Czyż można się dziwić temu rozżaleniu?

Rzecz całą podsumowuje jakże trafnie, ale i gorzko jeden z internautów: „Jan Baczewski, urodzony w Gryżlinach - przeprowadził Plebiscyt, walczył o polskość Warmii, był Jedynym POSŁEM mniejszości polskiej na Warmii ‘Rodło’ do Reichstagu, wybudował 30 szkól polskich i nie było godnej ulicy dla niego tylko wąska ścieżka po byłym cmentarzu gdzie biegają głownie psy. Rok 2016 nazwany jest Rokiem Powrotu Warmii do Polski . To Hańba dla Olsztyna” [pisownia oryginalna]

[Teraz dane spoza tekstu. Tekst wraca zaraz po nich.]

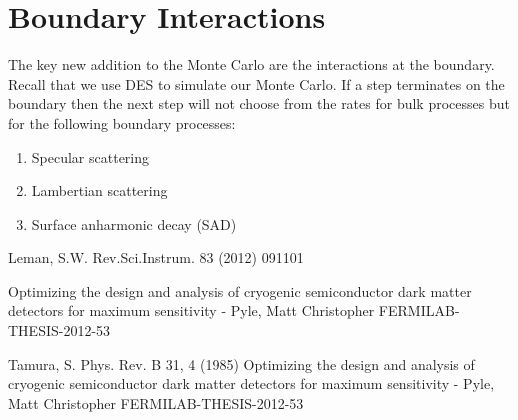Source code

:\documentclass[11pt]{article}
\begin{document}
\section*{Boundary Interactions}
The key new addition to the Monte Carlo are the interactions at the boundary. Recall that we use DES to simulate our Monte Carlo. If a step terminates
on the boundary then the next step will not choose from the rates for bulk processes but for the following boundary processes:

\begin{enumerate}
\item Specular scattering
\item Lambertian scattering
\item Surface anharmonic decay (SAD)
\end{enumerate}



\pagebreak
\begin{thebibliography}{99} 
Leman, S.W. Rev.Sci.Instrum. 83 (2012) 091101 

Optimizing the design and analysis of cryogenic semiconductor dark matter detectors for maximum sensitivity - Pyle, Matt Christopher FERMILAB-THESIS-2012-53

Tamura, S. Phys. Rev. B 31, 4 (1985)
Optimizing the design and analysis of cryogenic semiconductor dark matter detectors for maximum sensitivity - Pyle, Matt Christopher FERMILAB-THESIS-2012-53
\end{thebibliography}
\end{document}
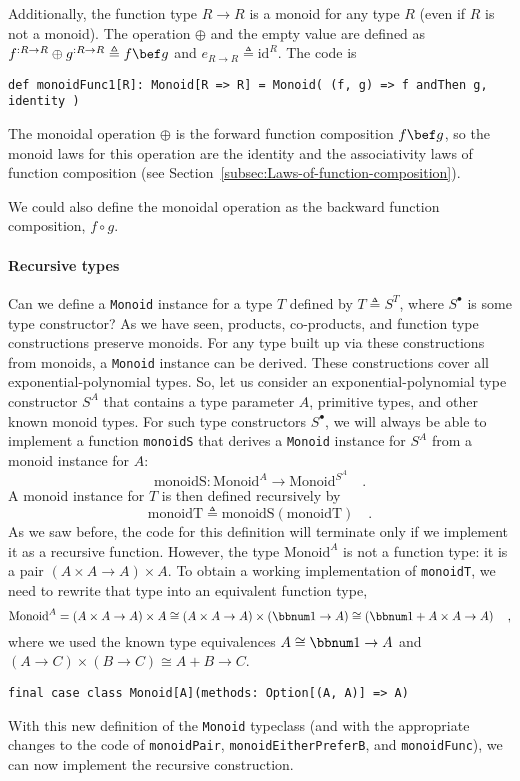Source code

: Additionally, the function type $R\rightarrow R$ is a monoid for
any type $R$ (even if $R$ is not a monoid). The operation $\oplus$
and the empty value are defined as $f^{:R\rightarrow R}\oplus g^{:R\rightarrow R}\triangleq f\bef g$
and $e_{R\rightarrow R}\triangleq\text{id}^{R}$. The code is
\begin{lstlisting}
def monoidFunc1[R]: Monoid[R => R] = Monoid( (f, g) => f andThen g, identity )
\end{lstlisting}
The monoidal operation $\oplus$ is the forward function composition
$f\bef g$, so the monoid laws for this operation are the identity
and the associativity laws of function composition (see Section~\ref{subsec:Laws-of-function-composition}).

We could also define the monoidal operation as the backward function
composition, $f\circ g$. 

\paragraph{Recursive types}

Can we define a \lstinline!Monoid! instance for a type $T$ defined
by $T\triangleq S^{T}$, where $S^{\bullet}$ is some type constructor?
As we have seen, products, co-products, and function type constructions
preserve monoids. For any type built up via these constructions from
monoids, a \lstinline!Monoid! instance can be derived. These constructions
cover all exponential-polynomial types. So, let us consider an exponential-polynomial
type constructor $S^{A}$ that contains a type parameter $A$, primitive
types, and other known monoid types. For such type constructors $S^{\bullet}$,
we will always be able to implement a function \lstinline!monoidS!
that derives a \lstinline!Monoid! instance for $S^{A}$ from a monoid
instance for $A$:
\[
\text{monoidS}:\text{Monoid}^{A}\rightarrow\text{Monoid}^{S^{A}}\quad.
\]
A monoid instance for $T$ is then defined recursively by
\[
\text{monoidT}\triangleq\text{monoidS}\left(\text{monoidT}\right)\quad.
\]
As we saw before, the code for this definition will terminate only
if we implement it as a recursive function. However, the type $\text{Monoid}^{A}$
is not a function type: it is a pair $\left(A\times A\rightarrow A\right)\times A$.
To obtain a working implementation of \lstinline!monoidT!, we need
to rewrite that type into an equivalent function type,
\[
\text{Monoid}^{A}=\left(A\times A\rightarrow A\right)\times A\cong\left(A\times A\rightarrow A\right)\times\left(\bbnum 1\rightarrow A\right)\cong\left(\bbnum 1+A\times A\rightarrow A\right)\quad,
\]
where we used the known type equivalences $A\cong\bbnum 1\rightarrow A$
and $\left(A\rightarrow C\right)\times\left(B\rightarrow C\right)\cong A+B\rightarrow C$.
\begin{lstlisting}
final case class Monoid[A](methods: Option[(A, A)] => A)
\end{lstlisting}
With this new definition of the \lstinline!Monoid! typeclass (and
with the appropriate changes to the code of \lstinline!monoidPair!,
\lstinline!monoidEitherPreferB!, and \lstinline!monoidFunc!), we
can now implement the recursive construction.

Ponieważ odpowiedzialność powinna mieć imię i nazwisko, podaję (za stroną internetową urzędu wojewódzkiego w Olsztynie wm.uw.olsztyn.pl) składWojewódzkiego Komitetu Ochrony Pamięci Walk i Męczeństwa w Olsztynie: Artur Chojecki, wojewoda warmińsko-mazurski – przewodniczący; Edyta Jędrzejewska, dyrektor Wydziału Polityki Społecznej Warmińsko-Mazurskiego Urzędu Wojewódzkiego w Olsztynie – sekretarz; Wanda Sylwia Kicińska – zastępca dyr. Wydziału Polityki Społecznej – zastępca sekretarza; oraz pełniący funkcję członków Komitetu: Stanisław Achremczyk, dyr. Ośrodka Badań Naukowych im. Wojciecha Kętrzyńskiego w Olsztynie; Jacek Adamas, prezes Stowarzyszenia „Kochajmy Warmię”, artysta-rzeźbiarz; Rafał Bętkowski, wiceprezes Stowarzyszenia „Święta Warmia”, historyk-regionalista; Waldemar Brenda, naczelnik Instytutu Pamięci Narodowej Komisja Ścigania Zbrodni przeciwko Narodowi Polskiemu Delegatura w Olsztynie; Dariusz Jarosiński, członek Stowarzyszenia „Święta Warmia”, red. naczelny miesięcznika „Debata”; Piotr Junker, doradca wojewody warmińsko-mazurskiego; Andrzej Kaliczyński, zastępca warmińsko-mazurskiego wojewódzkiego konserwatora zabytków w Olsztynie; Władysław Kałudziński, prezes Stowarzyszenia Represjonowanych w Stanie Wojennym Regionu Warmińsko-Mazurskiego „Pro-Patria”; Maciej Kotarski; warmińsko-mazurski wojewódzki inspektor nadzoru budowlanego w Olsztynie; Wiktor Knercer, historyk; płk dypl. Tomasz Łysek, dowódca 9. Warmińskiego Pułku Rozpoznawczego im. mjr. Zygmunta Szendzielarza ps. „Łupaszka” w Lidzbarku Warmińskim; Krzysztof Młynarczyk, kierownik Katedry Architektury Krajobrazu i Agroturystyki Wydziału Kształtowania Środowiska i Rolnictwa Uniwersytetu Warmińsko-Mazurskiego w Olsztynie; Ewa Olkowska, Towarzystwo Opieki nad Zabytkami Oddział w Olsztynie; Maciej Prażmo - Prezes Zarządu Okręgu Warmińsko-Mazurskiego Światowego Związku Żołnierzy Armii Krajowej w Olsztynie; Izabela Sielicka-Werner, kierownik Oddziału Administracji Architektoniczno-Budowlanej Wydziału Infrastruktury Geodezji i Rolnictwa Warmińsko-Mazurskiego Urzędu Wojewódzkiego w Olsztynie; Jerzy Sikorski, Wojewódzki Urząd Ochrony Zabytków w Olsztynie; płk Andrzej Szczołek, szef Wojewódzkiego Sztabu Wojskowego w Olsztynie; Monika Szustowicz, ekspert do spraw mniejszości narodowych i etnicznych oraz równego traktowania; Janusz Wierzyński, Stowarzyszenie Środowisk Twórczych w Olsztynie; ks. kan. Janusz Wieszczyński, proboszcz parafii pw. Najświętszego Serca Pana Jezusa w Olsztynie.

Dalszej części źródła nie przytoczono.